Pero a lo mejor la otra persona lo necesita o lo espera.
Sí, es cierto. No me ha pasado igual.
¿Qué es el amor de pareja para usted?
El amor es un metabolismo del afecto al cual estamos esclavizados. Estamos diseñados para sufrirlo, sabiendo que nos va a llevar al muere.
¿Siempre se va al muere cuando se apuesta al amor?
Indefectiblemente.
Entonces hay otra contradicción. Dice que es un hombre con mucha luz, pero con el amor, que es lo más lindo del mundo, piensa en negativo.
Es verdad. Lo que pasa es que no tengo la ingenuidad de considerar eterno al amor, salvo con los hijos.
Y si no es eterno, ¿para qué está? Algo así como para qué nacemos si vamos a morir.
Bueno, es una de las ilusiones que tiene la vida.

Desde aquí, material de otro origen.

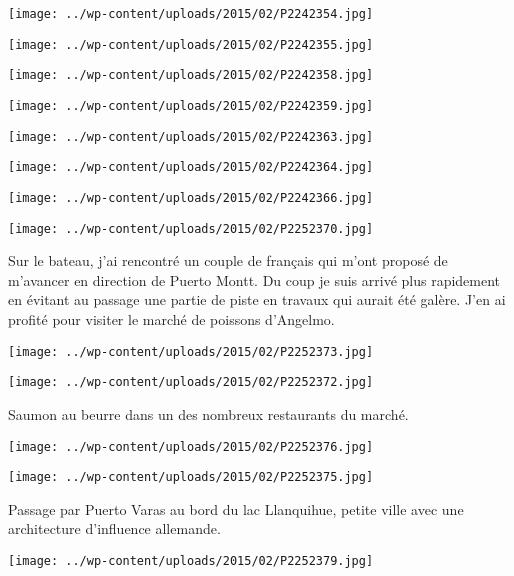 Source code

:  \newline
\centerline{\texttt{[image: ../wp-content/uploads/2015/02/P2242354.jpg]} } 
\newline
\centerline{\texttt{[image: ../wp-content/uploads/2015/02/P2242355.jpg]} } 
 \newline
\centerline{\texttt{[image: ../wp-content/uploads/2015/02/P2242358.jpg]} } 
 \newline
\centerline{\texttt{[image: ../wp-content/uploads/2015/02/P2242359.jpg]} } 
 \newline
\centerline{\texttt{[image: ../wp-content/uploads/2015/02/P2242363.jpg]} } 
 \newline
\centerline{\texttt{[image: ../wp-content/uploads/2015/02/P2242364.jpg]} } 
 \newline
\centerline{\texttt{[image: ../wp-content/uploads/2015/02/P2242366.jpg]} } 
 \newline
\centerline{\texttt{[image: ../wp-content/uploads/2015/02/P2252370.jpg]} } 
Sur le bateau, j'ai rencontré un couple de français qui m'ont proposé de m'avancer en direction de Puerto Montt. Du coup je suis arrivé plus rapidement en évitant au passage une partie de piste en travaux qui aurait été galère. \newline
 J'en ai profité pour visiter le marché de poissons d'Angelmo. \newline
 \newline
\centerline{\texttt{[image: ../wp-content/uploads/2015/02/P2252373.jpg]} } 
 \newline
\centerline{\texttt{[image: ../wp-content/uploads/2015/02/P2252372.jpg]} } 
 \newline
 Saumon au beurre dans un des nombreux restaurants du marché. \newline
 \newline
\centerline{\texttt{[image: ../wp-content/uploads/2015/02/P2252376.jpg]} } 
 \newline
\centerline{\texttt{[image: ../wp-content/uploads/2015/02/P2252375.jpg]} } 
 \newline
 Passage par Puerto Varas au bord du lac Llanquihue, petite ville avec une architecture d'influence allemande. \newline
 \newline
\centerline{\texttt{[image: ../wp-content/uploads/2015/02/P2252379.jpg]} } 
 \newline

¿Es una ilusión o es un engaño?
Creo que una ilusión. Los niños chicos tienen la ilusión de la eternidad y cuando crecen se dan cuenta que es una ilusión. Cuando empezás a sentir amor de pareja, tenés la ilusión de la eternidad, y después con los años y los porrazos te das cuenta que es un poco una utopía. Aunque hay amores que duran todo el tiempo, por qué será no sé.

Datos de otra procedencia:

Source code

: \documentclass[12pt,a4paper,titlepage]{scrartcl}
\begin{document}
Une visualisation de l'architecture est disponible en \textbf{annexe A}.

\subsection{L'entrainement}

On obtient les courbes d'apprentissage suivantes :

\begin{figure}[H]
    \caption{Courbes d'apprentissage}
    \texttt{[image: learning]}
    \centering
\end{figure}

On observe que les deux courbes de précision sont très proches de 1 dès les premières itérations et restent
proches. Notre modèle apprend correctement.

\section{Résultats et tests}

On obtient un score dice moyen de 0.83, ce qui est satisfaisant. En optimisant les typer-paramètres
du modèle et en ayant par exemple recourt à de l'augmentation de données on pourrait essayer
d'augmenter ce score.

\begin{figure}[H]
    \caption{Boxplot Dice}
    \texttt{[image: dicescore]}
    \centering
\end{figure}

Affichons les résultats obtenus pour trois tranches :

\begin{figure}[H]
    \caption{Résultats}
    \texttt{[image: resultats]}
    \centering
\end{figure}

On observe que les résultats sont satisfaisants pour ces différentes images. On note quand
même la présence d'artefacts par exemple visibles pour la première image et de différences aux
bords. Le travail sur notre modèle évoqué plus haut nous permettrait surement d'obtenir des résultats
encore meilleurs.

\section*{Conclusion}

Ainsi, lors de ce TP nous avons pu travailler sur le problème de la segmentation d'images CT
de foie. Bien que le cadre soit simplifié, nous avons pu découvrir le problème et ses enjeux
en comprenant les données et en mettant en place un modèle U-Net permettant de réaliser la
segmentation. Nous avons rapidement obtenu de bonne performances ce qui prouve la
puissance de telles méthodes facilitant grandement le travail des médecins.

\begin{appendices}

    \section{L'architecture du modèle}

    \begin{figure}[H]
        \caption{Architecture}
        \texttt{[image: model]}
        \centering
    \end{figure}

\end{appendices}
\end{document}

Hemingway decía que un hombre puede ser vencido, pero jamás derrotado. ¿Le ha pasado en la vida?
Sí, concuerdo bastante. He tenido mis batallas perdidas.

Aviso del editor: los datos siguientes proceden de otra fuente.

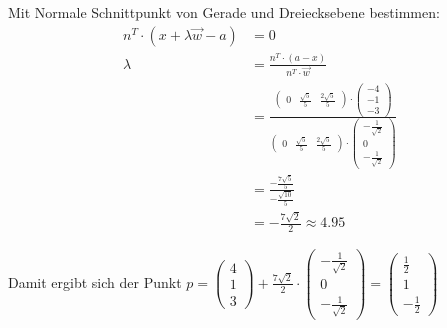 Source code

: \documentclass{article}
\begin{document}
Mit Normale Schnittpunkt von Gerade und Dreiecksebene bestimmen:
\begin{align*}
    n^T \cdot (x + \lambda \vec{w} - a) & = 0                                                                                                                                                                                                                                                        \\
    \lambda                             & = \frac{n^T \cdot (a - x)}{n^T \cdot \vec{w}}                                                                                                                                                                                                              \\
                                        & = \frac{\begin{pmatrix} 0 & \frac{\sqrt{5}}{5} &  \frac {2\sqrt{5}}{5} \end{pmatrix} \cdot \begin{pmatrix} -4 \\ -1 \\ -3 \end{pmatrix}}{\begin{pmatrix} 0 & \frac{\sqrt{5}}{5} &  \frac {2\sqrt{5}}{5} \end{pmatrix} \cdot \begin{pmatrix} -\frac{1}{\sqrt{2}} \\ 0 \\ -\frac{1}{\sqrt{2}} \end{pmatrix}} \\
                                        & = \frac{-\frac{7\sqrt{5}}{5}}{-\frac{\sqrt{10}}{5}}                                                                                                                                                                                                                                    \\
                                        & = -\frac{7\sqrt{2}}{2} \approx 4.95
\end{align*}

Damit ergibt sich der Punkt $p = \begin{pmatrix} 4 \\ 1 \\ 3 \end{pmatrix} + \frac{7\sqrt{2}}{2} \cdot \begin{pmatrix} -\frac{1}{\sqrt{2}} \\ 0 \\ -\frac{1}{\sqrt{2}} \end{pmatrix} = \begin{pmatrix} \frac{1}{2} \\ 1 \\ -\frac{1}{2} \end{pmatrix}$
\end{document}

¿Cuál fue la más importante?
No fue una batalla exclusivamente mía, pero lo más doloroso de mi vida fue la muerte de mi madre. Porque fue el ser que me dio no solo la vida sino el arte, la moral, la ética. Todo me lo marcó ella. Era un ser que administraba el tema de la generosidad de una manera muy inusual. Ella no se rendía ante el “pedigüeño profesional”, pero si alguien precisaba una mano no tenía problema en dar. En casa no teníamos cocina porque mi madre se la había regalado a un vecino que se había operado del corazón y necesitaba cocinar al horno. Regaló mi cama porque el hijo de no se quién estaba enfermo y como teníamos un sofá cama yo podía dormir ahí. Eso un poco exasperaba a mi padre, pero creo que él la miraba y la amaba mucho por eso también. Y cuando se fue, heredé las caridades que ella hacía. Nada de dinero ni cosas materiales. A las personas que ella ayudaba, las empecé a ayudar yo con toda la satisfacción que da el poder ayudar.
¿Cuál es la batalla más importante que ha ganado?
El poder escribir ya desahogado en dinero. Gracias a Dios mi trabajo como ingeniero a través de estos 40 años me ha dado una cierta tranquilidad económica. Y ahora puedo escribir con tranquilidad. Por ejemplo, por primera vez se va a editar un libro mío de poesía en Brasil. Esa es la mayor batalla que he vencido: poder escribir con tranquilidad. Diría que ese sacrificio por ganar dinero lo heredé de los Pérez y que de los Villalba heredé el arte. Por eso en arte soy Fernando Villalba y como ingeniero me conocen como Fernando Pérez.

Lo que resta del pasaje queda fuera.